Discussion about whether to proceed with lights ranged back and forth.
Council considered, but discarded, an option for Family Fun to obtain its own electrical contractor and develop a change order to move forward with electrical bonding and pump house work. That option would have required council to include lighting in the project and proceed with the bidding process.
Harp noted that the approved specifications for light fixtures call for them to be installed outside the pool fence in an area that would be seeded with grass, which he said could be easily dug up next year to install light poles as a separate project.
However, Councilwoman Becky Stoller, who voted against the motion not to include lighting, said, "I'd rather this whole project get...done, out of the way, so we're not tearing up things later. Bid it out. Be done with it. If we...have a later start, then we start later."
Councilwoman Cynthia Lawson pointed out that without lights the pool can operate only during daylight hours; however, she voted in favor of the final motion not to include lighting in order to open the pool sooner.
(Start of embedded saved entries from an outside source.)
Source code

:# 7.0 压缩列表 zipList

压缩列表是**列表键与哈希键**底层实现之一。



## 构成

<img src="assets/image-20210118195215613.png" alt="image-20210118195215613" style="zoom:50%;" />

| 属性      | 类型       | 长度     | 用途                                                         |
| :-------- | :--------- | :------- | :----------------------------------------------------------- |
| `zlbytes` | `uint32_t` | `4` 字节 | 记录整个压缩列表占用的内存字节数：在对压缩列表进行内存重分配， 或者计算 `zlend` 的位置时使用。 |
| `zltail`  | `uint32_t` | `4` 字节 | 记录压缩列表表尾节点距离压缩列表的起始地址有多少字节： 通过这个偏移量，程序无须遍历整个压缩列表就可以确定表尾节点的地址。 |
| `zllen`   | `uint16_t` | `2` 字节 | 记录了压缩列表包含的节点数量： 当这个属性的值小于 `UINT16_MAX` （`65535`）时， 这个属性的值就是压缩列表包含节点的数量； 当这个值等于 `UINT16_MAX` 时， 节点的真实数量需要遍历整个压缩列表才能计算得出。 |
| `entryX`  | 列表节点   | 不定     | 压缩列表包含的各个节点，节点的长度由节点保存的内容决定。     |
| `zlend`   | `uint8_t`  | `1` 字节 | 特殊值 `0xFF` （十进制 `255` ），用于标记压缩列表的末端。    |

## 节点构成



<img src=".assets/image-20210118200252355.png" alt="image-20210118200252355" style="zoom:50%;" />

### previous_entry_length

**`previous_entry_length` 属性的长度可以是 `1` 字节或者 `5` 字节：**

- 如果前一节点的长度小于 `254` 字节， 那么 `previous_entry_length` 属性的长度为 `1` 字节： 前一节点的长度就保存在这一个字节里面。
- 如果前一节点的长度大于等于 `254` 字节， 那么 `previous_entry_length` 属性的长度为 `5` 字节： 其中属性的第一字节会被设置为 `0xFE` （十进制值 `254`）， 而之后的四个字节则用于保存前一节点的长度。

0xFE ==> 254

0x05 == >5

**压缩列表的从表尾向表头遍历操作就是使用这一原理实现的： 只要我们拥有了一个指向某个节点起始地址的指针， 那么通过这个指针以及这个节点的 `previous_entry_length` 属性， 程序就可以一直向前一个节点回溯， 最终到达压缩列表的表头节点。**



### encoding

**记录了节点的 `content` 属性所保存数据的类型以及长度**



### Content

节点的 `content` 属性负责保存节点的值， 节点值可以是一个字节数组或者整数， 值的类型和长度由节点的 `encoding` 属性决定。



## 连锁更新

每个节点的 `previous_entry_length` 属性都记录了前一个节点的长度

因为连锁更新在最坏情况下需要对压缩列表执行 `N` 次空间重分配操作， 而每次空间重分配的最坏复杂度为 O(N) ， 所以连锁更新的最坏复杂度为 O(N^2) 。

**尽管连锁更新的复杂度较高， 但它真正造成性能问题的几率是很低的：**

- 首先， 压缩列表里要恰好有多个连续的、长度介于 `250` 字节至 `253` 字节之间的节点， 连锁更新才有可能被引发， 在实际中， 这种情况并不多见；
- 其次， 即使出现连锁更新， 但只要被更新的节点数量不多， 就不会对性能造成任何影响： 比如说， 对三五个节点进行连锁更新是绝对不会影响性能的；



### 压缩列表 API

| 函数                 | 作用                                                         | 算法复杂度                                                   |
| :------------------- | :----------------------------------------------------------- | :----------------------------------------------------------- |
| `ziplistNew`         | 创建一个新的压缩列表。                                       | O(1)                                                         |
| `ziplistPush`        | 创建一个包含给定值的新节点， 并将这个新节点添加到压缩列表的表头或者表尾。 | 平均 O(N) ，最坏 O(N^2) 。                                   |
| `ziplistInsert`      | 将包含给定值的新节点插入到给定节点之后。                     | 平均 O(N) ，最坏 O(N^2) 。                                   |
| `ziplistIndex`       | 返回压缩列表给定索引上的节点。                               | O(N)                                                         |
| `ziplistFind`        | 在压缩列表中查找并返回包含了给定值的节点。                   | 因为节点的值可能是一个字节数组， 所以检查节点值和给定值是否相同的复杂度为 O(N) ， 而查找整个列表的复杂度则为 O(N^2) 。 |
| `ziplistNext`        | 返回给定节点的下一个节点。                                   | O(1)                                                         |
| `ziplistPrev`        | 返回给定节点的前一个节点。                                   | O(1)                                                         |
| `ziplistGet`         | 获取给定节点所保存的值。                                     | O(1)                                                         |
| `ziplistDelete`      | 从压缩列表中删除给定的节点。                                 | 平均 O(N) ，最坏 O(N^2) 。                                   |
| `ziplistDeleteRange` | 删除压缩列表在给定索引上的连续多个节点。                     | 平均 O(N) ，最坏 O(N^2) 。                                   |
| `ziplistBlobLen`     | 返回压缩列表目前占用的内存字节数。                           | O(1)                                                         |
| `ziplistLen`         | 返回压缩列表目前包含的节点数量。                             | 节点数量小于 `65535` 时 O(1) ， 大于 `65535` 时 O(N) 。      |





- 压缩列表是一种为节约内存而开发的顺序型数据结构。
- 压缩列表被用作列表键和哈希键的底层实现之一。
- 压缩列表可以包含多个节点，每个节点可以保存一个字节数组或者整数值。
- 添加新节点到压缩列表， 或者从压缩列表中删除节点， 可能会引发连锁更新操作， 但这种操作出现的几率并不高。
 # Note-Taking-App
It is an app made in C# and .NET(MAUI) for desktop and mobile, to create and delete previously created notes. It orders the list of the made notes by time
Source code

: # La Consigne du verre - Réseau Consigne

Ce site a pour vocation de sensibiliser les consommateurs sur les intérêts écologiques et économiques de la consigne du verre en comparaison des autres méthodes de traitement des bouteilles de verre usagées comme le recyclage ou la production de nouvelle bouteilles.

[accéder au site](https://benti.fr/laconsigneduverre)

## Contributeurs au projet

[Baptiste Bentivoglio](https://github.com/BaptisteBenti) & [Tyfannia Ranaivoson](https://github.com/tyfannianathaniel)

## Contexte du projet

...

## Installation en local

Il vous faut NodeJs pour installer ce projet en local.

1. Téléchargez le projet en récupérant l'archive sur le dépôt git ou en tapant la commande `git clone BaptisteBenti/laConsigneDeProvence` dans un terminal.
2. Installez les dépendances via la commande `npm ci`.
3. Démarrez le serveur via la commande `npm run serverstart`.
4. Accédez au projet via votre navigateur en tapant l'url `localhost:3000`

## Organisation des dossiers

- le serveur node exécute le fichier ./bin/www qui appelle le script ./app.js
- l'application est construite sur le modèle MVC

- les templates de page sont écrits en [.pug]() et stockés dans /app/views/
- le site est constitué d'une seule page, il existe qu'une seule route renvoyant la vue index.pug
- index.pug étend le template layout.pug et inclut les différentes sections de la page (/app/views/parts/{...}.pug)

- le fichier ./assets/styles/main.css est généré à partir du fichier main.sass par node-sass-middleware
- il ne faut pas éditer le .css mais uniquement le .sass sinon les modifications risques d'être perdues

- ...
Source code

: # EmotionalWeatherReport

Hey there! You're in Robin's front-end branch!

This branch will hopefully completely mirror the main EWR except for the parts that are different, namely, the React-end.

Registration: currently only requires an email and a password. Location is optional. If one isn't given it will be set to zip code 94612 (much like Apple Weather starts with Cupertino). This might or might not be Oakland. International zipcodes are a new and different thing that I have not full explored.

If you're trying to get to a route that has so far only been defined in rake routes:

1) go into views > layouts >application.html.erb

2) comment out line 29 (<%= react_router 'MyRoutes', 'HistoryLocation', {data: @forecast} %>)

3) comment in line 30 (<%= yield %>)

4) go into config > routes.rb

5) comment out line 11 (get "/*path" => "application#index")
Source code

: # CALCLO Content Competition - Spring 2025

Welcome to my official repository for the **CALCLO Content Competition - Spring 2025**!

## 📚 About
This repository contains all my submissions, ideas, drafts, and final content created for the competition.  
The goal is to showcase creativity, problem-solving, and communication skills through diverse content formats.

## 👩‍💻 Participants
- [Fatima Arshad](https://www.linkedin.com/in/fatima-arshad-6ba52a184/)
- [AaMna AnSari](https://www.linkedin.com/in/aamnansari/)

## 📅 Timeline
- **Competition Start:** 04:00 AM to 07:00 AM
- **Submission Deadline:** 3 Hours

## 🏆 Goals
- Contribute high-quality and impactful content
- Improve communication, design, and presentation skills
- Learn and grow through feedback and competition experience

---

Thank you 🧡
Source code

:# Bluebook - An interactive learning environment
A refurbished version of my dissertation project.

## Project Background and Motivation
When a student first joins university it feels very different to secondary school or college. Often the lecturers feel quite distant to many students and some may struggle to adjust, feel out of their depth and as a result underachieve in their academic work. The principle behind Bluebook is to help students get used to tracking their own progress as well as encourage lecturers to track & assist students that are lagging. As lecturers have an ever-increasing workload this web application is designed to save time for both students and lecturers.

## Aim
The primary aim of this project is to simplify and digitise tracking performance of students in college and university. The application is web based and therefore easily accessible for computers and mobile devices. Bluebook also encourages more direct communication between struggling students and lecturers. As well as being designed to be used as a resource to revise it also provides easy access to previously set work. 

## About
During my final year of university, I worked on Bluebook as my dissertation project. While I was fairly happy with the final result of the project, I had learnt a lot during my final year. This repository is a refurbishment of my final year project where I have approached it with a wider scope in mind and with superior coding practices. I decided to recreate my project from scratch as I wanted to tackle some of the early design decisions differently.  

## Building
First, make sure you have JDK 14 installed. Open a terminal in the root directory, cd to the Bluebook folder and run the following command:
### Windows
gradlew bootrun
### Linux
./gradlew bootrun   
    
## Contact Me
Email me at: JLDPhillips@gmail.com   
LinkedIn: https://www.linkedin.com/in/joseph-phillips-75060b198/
Councilwoman Billie Rowe, who also voted in favor of the motion, cited information that Ray Electric provided at the March 21 workshop about the rising cost of materials.
"Every time we stop and start again, the price goes up again. We have only a certain amount of money we can use," Rowe stated.
Councilman Tarbet initially supported the idea of including lighting and opening the pool later in the summer but ultimately supported the motion not to include lighting at this time.